From: Adrian Chadd <adrian@dont-contact.us>
Date: Thu, 5 Oct 2000 20:50:42 +0800

On Thu, Oct 05, 2000, Andres Kroonmaa wrote:
> On 5 Oct 2000, at 20:09, Adrian Chadd <adrian@creative.net.au> wrote:
> > > On 4 Oct 2000, at 20:41, Henrik Nordstrom <hno@hem.passagen.se> wrote:
> > >
> > > > > if ((requestp->path = (char *) xmalloc(len)) == NULL) {
> > > >
> > > > Purely old remains. Not needed today, but since it is there why removing
> > > > it..
> > >
> > > Because its confusing, and wasting space? Could we ever stop using xmalloc?
> > > While I hacked it, I ripped off these checks. Do you object that?
> > > I'll put them back if so.
>
> > I think they can be ripped out. in fact, I'd like to hazard a guess that
> > theoretically the only place we need to use xmalloc inside squid/src is
> > the mempool code itself. I would be happy if *everything* used the mempools
> > interface. :-)
>
> well, there is small problem with that. xmalloc is used for all sorts of
> variable sizes, which (size) cannot be determined at xfree() time, making
> it difficult to pick the right pool.
> with strings also, we could strlen() before freeing, but we must then be
> very sure that strlen hasn't changed meanwhile.

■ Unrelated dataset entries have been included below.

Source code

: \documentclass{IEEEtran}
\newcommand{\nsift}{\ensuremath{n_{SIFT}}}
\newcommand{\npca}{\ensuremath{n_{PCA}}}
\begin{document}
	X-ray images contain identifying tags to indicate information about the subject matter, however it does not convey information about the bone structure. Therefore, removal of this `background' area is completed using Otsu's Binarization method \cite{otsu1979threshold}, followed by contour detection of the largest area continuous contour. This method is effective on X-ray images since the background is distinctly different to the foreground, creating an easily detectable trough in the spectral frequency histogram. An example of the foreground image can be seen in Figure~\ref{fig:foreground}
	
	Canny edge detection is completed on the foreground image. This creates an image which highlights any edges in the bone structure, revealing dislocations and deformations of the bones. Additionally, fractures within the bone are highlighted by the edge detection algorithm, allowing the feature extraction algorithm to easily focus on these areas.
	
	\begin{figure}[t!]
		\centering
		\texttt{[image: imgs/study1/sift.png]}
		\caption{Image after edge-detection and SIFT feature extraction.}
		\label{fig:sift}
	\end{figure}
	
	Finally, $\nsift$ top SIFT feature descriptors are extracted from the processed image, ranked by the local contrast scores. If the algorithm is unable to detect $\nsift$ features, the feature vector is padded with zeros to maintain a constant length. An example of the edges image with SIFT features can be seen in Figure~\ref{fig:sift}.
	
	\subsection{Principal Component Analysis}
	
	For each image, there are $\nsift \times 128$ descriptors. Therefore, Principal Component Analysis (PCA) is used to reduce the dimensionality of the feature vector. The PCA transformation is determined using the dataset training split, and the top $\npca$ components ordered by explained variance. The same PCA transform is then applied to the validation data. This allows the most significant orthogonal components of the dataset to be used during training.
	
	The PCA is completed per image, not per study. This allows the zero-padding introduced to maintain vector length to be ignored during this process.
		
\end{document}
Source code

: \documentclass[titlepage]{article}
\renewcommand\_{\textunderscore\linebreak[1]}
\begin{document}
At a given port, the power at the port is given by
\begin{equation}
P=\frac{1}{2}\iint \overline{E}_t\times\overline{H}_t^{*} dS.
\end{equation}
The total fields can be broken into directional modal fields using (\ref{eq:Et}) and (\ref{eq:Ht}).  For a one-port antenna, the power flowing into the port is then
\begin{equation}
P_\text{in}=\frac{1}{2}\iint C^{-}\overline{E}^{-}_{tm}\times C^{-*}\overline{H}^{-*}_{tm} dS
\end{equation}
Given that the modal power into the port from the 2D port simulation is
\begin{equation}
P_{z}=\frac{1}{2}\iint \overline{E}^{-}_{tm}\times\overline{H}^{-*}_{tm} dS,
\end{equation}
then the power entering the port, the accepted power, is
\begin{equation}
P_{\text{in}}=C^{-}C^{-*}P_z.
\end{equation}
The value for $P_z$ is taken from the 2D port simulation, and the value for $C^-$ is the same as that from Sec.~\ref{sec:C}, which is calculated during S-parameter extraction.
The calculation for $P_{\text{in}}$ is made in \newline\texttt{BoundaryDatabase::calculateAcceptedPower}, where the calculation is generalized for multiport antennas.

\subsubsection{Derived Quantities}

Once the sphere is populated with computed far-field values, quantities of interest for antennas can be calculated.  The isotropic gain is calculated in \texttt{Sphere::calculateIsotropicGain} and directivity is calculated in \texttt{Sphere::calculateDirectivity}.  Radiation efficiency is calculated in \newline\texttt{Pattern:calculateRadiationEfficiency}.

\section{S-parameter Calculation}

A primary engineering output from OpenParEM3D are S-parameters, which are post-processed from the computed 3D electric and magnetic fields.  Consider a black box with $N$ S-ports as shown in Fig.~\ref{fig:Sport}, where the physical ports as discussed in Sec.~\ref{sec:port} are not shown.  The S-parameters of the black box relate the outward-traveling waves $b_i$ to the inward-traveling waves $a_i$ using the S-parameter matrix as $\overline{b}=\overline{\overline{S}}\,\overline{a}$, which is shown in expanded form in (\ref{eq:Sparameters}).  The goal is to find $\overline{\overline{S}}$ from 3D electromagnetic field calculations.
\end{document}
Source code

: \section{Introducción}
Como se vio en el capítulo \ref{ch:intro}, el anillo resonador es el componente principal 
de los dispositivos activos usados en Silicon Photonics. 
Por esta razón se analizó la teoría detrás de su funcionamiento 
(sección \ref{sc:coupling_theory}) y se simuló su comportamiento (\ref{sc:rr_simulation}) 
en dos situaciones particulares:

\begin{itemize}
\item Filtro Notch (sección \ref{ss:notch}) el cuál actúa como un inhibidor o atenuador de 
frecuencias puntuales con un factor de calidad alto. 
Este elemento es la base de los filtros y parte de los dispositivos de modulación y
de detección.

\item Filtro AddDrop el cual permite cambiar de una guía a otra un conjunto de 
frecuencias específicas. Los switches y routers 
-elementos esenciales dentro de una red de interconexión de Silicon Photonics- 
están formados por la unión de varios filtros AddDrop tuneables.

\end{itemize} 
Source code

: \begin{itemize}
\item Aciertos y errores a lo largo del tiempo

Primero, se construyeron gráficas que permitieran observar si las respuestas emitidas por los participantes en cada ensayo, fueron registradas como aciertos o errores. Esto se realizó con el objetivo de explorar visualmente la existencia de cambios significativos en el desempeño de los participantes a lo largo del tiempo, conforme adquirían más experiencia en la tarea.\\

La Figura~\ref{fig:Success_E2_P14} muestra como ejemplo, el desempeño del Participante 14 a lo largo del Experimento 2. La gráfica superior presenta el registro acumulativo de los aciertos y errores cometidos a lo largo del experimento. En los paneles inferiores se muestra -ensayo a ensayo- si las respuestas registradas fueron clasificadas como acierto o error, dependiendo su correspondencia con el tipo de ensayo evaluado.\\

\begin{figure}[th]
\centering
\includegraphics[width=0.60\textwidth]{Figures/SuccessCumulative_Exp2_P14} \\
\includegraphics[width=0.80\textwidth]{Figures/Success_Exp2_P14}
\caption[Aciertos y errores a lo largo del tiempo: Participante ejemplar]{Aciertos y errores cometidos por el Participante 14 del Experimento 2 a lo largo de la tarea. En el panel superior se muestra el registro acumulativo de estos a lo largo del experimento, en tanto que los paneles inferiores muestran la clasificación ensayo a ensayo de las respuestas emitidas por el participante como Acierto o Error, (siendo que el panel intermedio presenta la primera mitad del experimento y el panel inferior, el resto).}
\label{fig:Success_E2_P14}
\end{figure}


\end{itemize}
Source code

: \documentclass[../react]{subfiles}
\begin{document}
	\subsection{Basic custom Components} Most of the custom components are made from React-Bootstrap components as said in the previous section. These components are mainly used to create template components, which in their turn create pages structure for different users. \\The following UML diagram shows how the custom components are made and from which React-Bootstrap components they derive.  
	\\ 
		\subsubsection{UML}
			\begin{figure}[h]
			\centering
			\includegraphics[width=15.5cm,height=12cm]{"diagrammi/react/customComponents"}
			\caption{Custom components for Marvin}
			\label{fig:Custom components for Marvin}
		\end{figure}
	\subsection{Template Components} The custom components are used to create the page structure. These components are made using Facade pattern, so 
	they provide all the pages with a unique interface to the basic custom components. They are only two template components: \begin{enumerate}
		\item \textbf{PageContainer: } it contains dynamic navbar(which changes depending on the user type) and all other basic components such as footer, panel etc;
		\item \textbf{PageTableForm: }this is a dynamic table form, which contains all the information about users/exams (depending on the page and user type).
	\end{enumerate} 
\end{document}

When you have a pool chosen at create time, you don't *NEED* its size
at free time. only its pool. I get your point though. I will work something
out soonish. In fact, I am pretty sure that a lot of those extraneous
buffer copies can go away - memory needed for a read or write op will
be supplied by a higher-up layer and is pretty much guaranteed to exist
until the end of the fileop anyway.

> > > > Of the 4 xmalloc calls there is in aiops, only one is easily
> > > > transferrable to memory pools.. (the struct stat one).
> > >
> > > Well, I moved all but path mallocs to Pools. Slightly higher mem usage,
> > > but less memory trashing on positive side. I think we can move path
> > > mallocs also to pools, and we can define more buftypes to get a better
> > > match to needed buffer sizes.
> > > But seems that aiops usage is very casual and low.
> >
> > Basing the bufs on DISK_PAGE_SIZE I think is rather wrong (and a hint, in
> > squid-dev DISK_PAGE_SIZE doesn't exist anymore - I killed it and am using
> > SM_PAGE_SIZE instead which is the storage manager pagesize and it makes
> > things slightly less convoluted.)
>
> hmm, SM_PAGE_SIZE must be small, but disk ops gain from large transfers.
> Does it mean that disk io is now SM_PAGE_SIZE sized?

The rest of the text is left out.